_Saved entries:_

----------

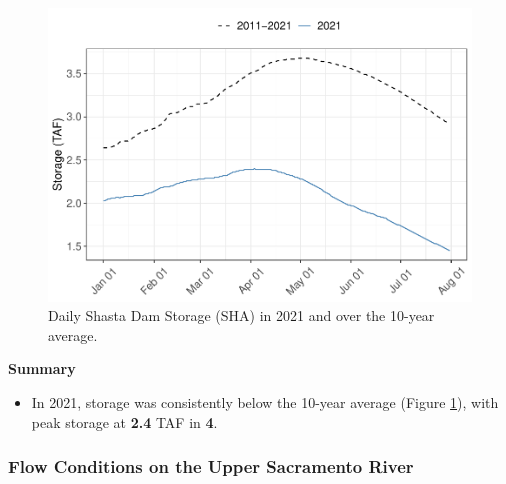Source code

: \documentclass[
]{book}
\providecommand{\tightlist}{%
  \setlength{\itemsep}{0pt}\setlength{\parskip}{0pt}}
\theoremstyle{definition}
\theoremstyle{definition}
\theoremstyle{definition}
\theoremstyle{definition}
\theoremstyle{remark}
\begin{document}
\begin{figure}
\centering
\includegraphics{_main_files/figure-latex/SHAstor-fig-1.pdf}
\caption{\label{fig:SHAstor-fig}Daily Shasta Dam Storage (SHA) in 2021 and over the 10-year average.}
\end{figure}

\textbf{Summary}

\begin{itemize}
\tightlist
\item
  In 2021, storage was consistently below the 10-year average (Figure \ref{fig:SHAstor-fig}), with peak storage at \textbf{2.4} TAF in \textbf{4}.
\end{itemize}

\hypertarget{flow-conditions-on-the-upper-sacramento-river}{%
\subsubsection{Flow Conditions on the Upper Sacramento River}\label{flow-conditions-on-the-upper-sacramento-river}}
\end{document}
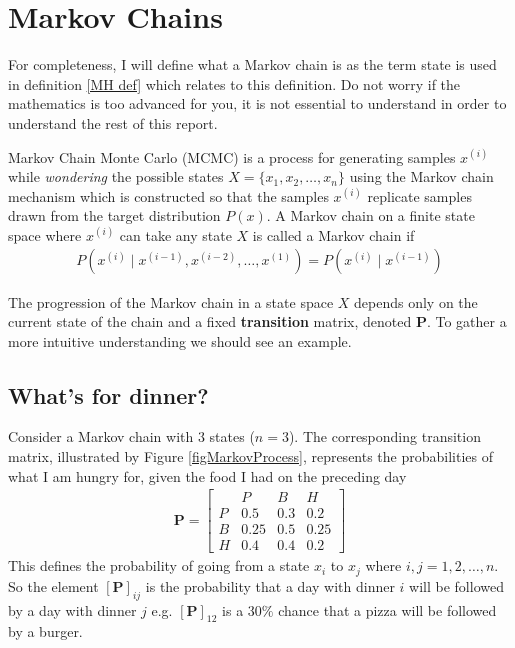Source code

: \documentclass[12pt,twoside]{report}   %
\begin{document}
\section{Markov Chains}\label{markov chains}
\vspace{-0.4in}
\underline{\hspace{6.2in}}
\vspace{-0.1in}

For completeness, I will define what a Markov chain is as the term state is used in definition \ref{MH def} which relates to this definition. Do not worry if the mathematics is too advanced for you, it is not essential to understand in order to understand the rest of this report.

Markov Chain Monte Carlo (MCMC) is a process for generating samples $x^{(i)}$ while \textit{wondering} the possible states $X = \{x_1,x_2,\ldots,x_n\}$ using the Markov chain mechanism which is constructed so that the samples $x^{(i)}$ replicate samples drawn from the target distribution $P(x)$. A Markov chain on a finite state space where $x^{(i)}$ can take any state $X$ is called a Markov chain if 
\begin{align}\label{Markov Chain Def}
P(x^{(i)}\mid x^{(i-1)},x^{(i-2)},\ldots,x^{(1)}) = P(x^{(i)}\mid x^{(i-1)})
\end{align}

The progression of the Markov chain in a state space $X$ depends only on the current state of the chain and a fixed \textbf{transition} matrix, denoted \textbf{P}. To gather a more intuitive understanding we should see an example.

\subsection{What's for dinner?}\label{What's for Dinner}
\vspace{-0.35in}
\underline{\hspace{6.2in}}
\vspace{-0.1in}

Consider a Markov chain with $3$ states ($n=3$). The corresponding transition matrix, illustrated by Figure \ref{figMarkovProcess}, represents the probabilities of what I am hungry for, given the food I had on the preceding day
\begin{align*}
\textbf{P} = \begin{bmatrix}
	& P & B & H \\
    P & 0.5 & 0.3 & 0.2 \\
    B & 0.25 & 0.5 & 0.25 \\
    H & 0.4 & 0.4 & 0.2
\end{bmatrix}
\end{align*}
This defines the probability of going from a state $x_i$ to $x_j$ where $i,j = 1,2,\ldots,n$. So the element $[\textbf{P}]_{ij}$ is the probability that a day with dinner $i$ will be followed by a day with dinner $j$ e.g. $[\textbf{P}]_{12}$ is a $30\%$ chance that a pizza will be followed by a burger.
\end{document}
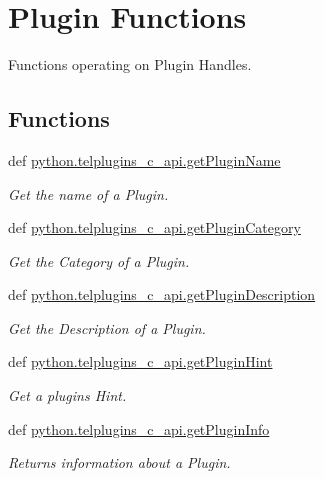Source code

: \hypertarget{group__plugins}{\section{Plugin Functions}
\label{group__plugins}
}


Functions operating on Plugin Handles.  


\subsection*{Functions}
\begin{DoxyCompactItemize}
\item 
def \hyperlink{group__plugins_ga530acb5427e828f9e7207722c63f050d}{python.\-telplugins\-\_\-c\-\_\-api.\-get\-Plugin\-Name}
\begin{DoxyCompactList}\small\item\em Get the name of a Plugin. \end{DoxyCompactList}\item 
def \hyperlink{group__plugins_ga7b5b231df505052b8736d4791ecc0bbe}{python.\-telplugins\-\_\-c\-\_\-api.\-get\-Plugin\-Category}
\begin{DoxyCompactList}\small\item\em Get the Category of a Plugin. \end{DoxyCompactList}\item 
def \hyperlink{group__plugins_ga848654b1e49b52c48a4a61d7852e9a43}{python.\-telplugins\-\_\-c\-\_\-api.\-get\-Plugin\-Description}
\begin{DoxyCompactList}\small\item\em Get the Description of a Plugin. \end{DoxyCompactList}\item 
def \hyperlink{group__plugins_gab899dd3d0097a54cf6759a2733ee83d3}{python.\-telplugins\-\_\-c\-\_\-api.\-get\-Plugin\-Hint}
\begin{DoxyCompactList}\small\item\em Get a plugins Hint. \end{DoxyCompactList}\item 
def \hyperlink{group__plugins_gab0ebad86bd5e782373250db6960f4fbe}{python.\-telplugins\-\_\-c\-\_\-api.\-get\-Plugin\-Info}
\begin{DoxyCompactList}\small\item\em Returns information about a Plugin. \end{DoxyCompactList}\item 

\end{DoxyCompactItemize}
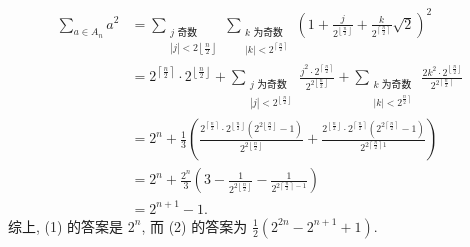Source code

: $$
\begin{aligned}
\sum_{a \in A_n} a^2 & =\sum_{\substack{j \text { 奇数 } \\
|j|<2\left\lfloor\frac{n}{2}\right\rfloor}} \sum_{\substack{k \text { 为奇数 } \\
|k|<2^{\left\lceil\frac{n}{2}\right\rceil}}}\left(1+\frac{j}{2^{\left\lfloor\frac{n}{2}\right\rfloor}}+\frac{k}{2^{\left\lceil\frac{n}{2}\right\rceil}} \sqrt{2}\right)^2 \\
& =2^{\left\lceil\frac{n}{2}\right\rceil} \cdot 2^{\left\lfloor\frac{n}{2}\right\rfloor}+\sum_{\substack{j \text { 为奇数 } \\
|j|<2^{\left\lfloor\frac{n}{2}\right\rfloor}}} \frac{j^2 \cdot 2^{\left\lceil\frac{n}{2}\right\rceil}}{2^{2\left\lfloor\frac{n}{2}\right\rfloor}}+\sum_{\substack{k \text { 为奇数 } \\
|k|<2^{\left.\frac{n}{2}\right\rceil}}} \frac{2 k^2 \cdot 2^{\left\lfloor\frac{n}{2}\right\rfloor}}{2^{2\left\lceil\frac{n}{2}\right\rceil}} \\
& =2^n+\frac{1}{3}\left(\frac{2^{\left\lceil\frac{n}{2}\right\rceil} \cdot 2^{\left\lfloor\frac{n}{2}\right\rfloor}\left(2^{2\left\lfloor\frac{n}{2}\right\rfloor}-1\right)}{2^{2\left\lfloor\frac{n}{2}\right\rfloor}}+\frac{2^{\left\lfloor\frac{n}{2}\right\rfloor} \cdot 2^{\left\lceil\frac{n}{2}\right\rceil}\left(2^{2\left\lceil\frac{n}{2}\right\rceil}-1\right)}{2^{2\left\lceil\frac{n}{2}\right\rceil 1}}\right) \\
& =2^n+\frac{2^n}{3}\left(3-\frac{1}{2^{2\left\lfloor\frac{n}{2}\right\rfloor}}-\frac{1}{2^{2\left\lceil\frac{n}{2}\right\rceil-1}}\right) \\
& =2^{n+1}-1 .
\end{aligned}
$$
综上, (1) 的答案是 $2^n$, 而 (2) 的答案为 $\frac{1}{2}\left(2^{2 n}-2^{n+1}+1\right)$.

----------

_Your objective:_ Go through the records and copy each line with "flow" in it.

_Output below:_
\hypertarget{flow-conditions-on-the-upper-sacramento-river}{%
\subsubsection{Flow Conditions on the Upper Sacramento River}\label{flow-conditions-on-the-upper-sacramento-river}}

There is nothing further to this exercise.